Uma colombiana, de 34 anos, que enfrentou uma depressão crónica durante mais de duas décadas, desde a adolescência, tornou-se na primeira pessoa do mundo a passar por uma cirurgia para tentar reverter este quadro.
Segundo noticia o site brasileiro g1, Lorena Rodríguez, que vivia entre crises de ansiedade e episódios depressivos, submeteu-se, em abril deste ano, em Bogotá, a uma cirurgia de estimulação cerebral profunda com quatro eletrodos, realizada pelo neurocirurgião colombiano William Contreras.
Antes, a mulher sentia que vivia "por obrigação", em "piloto automático". "Sentia tristeza, vazio e uma ansiedade que não passava. Mesmo em momentos que deveriam ser felizes, eu não conseguia estar presente", disse ao g1.
A estes sentimentos, juntaram-se as enxaquecas, mas também uma dificuldade acrescida em executar tarefas tão simples como levantar da cama. "Entendi que não era uma fase, mas uma condição clínica", lembrou.
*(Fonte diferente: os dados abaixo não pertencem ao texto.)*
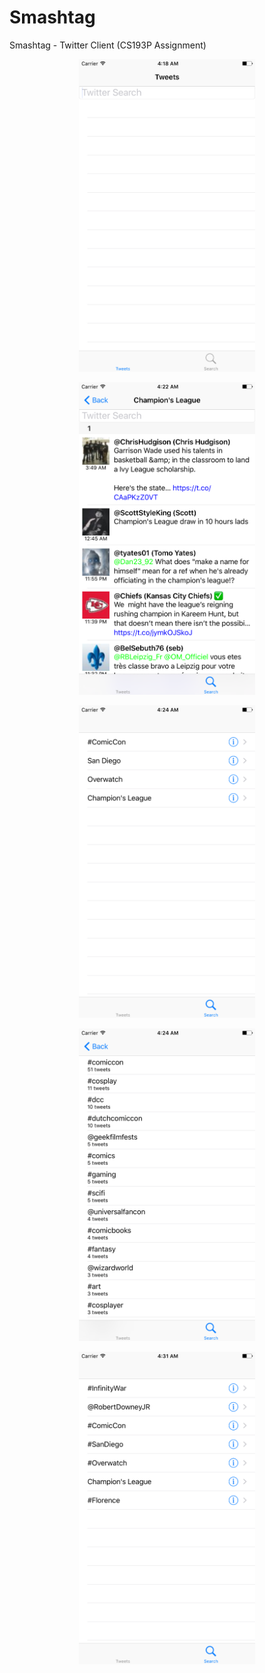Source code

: # Smashtag
Smashtag - Twitter Client (CS193P Assignment)


<p align="center">
  <img width="281.25" height="500" src="https://github.com/mahkeeoh/Smashtag/blob/master/Smashtag/Assets.xcassets/Simulator%20Screen%20Shot%20-%20iPhone%207%20Plus%20-%202018-04-13%20at%2000.18.33.imageset/Simulator%20Screen%20Shot%20-%20iPhone%207%20Plus%20-%202018-04-13%20at%2000.18.33.png">
</p>

<p align="center">
  <img width="281.25" height="500" src="https://github.com/mahkeeoh/Smashtag/blob/master/Smashtag/Assets.xcassets/Simulator%20Screen%20Shot%20-%20iPhone%207%20Plus%20-%202018-04-13%20at%2000.22.30.imageset/Simulator%20Screen%20Shot%20-%20iPhone%207%20Plus%20-%202018-04-13%20at%2000.22.30.png">
</p>

<p align="center">
  <img width="281.25" height="500" src="https://github.com/mahkeeoh/Smashtag/blob/master/Smashtag/Assets.xcassets/Simulator%20Screen%20Shot%20-%20iPhone%207%20Plus%20-%202018-04-13%20at%2000.24.04.imageset/Simulator%20Screen%20Shot%20-%20iPhone%207%20Plus%20-%202018-04-13%20at%2000.24.04.png">
</p>

<p align="center">
  <img width="281.25" height="500" src="https://github.com/mahkeeoh/Smashtag/blob/master/Smashtag/Assets.xcassets/Simulator%20Screen%20Shot%20-%20iPhone%207%20Plus%20-%202018-04-13%20at%2000.24.17.imageset/Simulator%20Screen%20Shot%20-%20iPhone%207%20Plus%20-%202018-04-13%20at%2000.24.17.png">
</p>

<p align="center">
  <img width="281.25" height="500" src="https://github.com/mahkeeoh/Smashtag/blob/master/Smashtag/Assets.xcassets/Simulator%20Screen%20Shot%20-%20iPhone%207%20Plus%20-%202018-04-13%20at%2000.31.23.imageset/Simulator%20Screen%20Shot%20-%20iPhone%207%20Plus%20-%202018-04-13%20at%2000.31.23.png">
</p>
Depois da cirurgia, a administradora de empresas, que tentou inúmeros tratamentos sem sucesso duradouro, sente que voltou "a ver a luz".
Lorena conheceu o trabalho o médico William Contreras por acaso, quando acompanhou uma sobrinha a uma consulta do neurocirurgião. Quando soube que o especialista também tratava de casos relacionais com transtornos do humor, escreveu-lhe, em dezembro de 2024, a relatar o seu caso. Assim, decidiram testar na colombiana a estimulação cerebral profunda (DBS, na sigla em inglês), no Hospital Internacional da Colômbia.
Este procedimento cirúrgico consiste na implantação de eletrodos no área subgenual do córtex, também conhecida como área 25 de Brodmann, associada à regulação do humo, e no braço anterior da cápsula interna, que conecta áreas do pensamento racional a estruturas emocionais.
"Usamos quatro eletrodos — dois por hemisfério — para atingir simultaneamente essas regiões. É a primeira vez no mundo que essa abordagem 'multitarget', direcionada a múltiplos alvos, é feita para depressão resistente", disse o neurocirurgião William Contreras ao g1, que sublinha que, até à cirurgia de Lorena, não havia nenhuma publicação científica que relatasse procedimentos semelhantes.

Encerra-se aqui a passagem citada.